* [ABOUT THIS TASK]:
Only the lines of the data holding the string "acceptors" need to be returned.

* [INPUT MATERIAL]:
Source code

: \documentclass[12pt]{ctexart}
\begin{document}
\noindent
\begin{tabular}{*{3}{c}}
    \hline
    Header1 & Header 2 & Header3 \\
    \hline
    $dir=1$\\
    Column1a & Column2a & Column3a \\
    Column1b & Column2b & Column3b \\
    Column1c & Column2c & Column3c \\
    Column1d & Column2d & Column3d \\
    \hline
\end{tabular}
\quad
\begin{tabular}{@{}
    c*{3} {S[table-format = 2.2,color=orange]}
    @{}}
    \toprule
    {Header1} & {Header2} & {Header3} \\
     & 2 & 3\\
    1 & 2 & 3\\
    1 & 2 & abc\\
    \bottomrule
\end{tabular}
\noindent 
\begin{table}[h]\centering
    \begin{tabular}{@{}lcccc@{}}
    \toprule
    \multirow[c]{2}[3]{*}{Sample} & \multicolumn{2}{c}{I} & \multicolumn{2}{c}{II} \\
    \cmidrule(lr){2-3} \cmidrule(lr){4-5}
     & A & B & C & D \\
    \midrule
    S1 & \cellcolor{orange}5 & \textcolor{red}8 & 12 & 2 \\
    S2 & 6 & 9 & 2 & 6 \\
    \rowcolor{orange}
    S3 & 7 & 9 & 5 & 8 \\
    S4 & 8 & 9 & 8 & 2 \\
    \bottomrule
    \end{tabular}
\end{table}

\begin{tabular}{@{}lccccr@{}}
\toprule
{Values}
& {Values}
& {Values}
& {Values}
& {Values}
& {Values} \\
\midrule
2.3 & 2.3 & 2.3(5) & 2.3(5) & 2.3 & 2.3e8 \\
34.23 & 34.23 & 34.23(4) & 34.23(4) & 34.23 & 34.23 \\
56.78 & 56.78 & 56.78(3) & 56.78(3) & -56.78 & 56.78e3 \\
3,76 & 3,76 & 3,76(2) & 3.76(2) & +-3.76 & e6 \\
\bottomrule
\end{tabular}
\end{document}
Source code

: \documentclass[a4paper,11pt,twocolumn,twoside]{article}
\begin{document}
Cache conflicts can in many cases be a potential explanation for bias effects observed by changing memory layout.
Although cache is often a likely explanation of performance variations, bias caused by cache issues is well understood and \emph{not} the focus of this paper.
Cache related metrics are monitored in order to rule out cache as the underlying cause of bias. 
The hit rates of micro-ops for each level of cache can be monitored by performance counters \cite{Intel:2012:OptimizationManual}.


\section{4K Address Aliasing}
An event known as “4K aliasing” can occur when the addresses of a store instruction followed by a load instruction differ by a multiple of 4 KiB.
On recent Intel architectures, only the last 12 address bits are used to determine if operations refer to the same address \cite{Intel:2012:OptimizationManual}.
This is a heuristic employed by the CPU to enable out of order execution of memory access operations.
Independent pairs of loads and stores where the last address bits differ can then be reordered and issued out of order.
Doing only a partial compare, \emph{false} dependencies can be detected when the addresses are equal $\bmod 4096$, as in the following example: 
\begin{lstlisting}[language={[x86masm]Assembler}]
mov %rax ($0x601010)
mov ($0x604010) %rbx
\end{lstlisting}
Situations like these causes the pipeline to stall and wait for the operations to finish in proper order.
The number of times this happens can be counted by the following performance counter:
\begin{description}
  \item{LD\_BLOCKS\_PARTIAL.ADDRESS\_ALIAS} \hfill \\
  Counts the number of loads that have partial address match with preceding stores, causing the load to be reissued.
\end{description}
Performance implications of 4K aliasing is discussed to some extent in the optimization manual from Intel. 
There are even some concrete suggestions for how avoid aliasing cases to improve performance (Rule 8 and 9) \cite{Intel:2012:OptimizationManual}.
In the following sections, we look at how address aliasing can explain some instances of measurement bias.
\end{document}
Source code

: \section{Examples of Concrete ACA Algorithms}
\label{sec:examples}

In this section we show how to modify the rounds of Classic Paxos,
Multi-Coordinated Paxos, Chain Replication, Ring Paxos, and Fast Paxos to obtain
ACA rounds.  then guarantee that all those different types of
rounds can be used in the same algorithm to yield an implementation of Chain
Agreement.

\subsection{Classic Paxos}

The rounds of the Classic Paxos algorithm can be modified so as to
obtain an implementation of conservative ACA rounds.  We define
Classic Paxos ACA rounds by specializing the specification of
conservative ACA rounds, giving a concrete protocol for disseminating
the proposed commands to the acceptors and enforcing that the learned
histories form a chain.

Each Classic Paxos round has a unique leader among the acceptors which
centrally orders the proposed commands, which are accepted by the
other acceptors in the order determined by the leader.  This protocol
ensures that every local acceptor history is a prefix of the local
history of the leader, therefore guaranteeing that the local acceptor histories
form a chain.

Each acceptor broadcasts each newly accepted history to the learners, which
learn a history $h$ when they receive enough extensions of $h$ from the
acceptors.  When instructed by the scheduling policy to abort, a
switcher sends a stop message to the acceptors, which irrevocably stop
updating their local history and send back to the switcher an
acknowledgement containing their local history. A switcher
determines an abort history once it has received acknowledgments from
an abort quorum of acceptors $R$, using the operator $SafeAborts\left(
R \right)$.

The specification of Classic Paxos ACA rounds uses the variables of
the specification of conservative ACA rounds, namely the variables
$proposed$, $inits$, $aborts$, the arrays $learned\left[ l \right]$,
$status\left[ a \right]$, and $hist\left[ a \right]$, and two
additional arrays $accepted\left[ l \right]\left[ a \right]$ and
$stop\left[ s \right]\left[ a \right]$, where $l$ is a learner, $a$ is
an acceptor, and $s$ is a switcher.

* [OUTPUT OF THE TASK]:
the proposed commands to the acceptors and enforcing that the learned
Each Classic Paxos round has a unique leader among the acceptors which
other acceptors in the order determined by the leader.  This protocol
acceptors.  When instructed by the scheduling policy to abort, a
switcher sends a stop message to the acceptors, which irrevocably stop
an abort quorum of acceptors $R$, using the operator $SafeAborts\left(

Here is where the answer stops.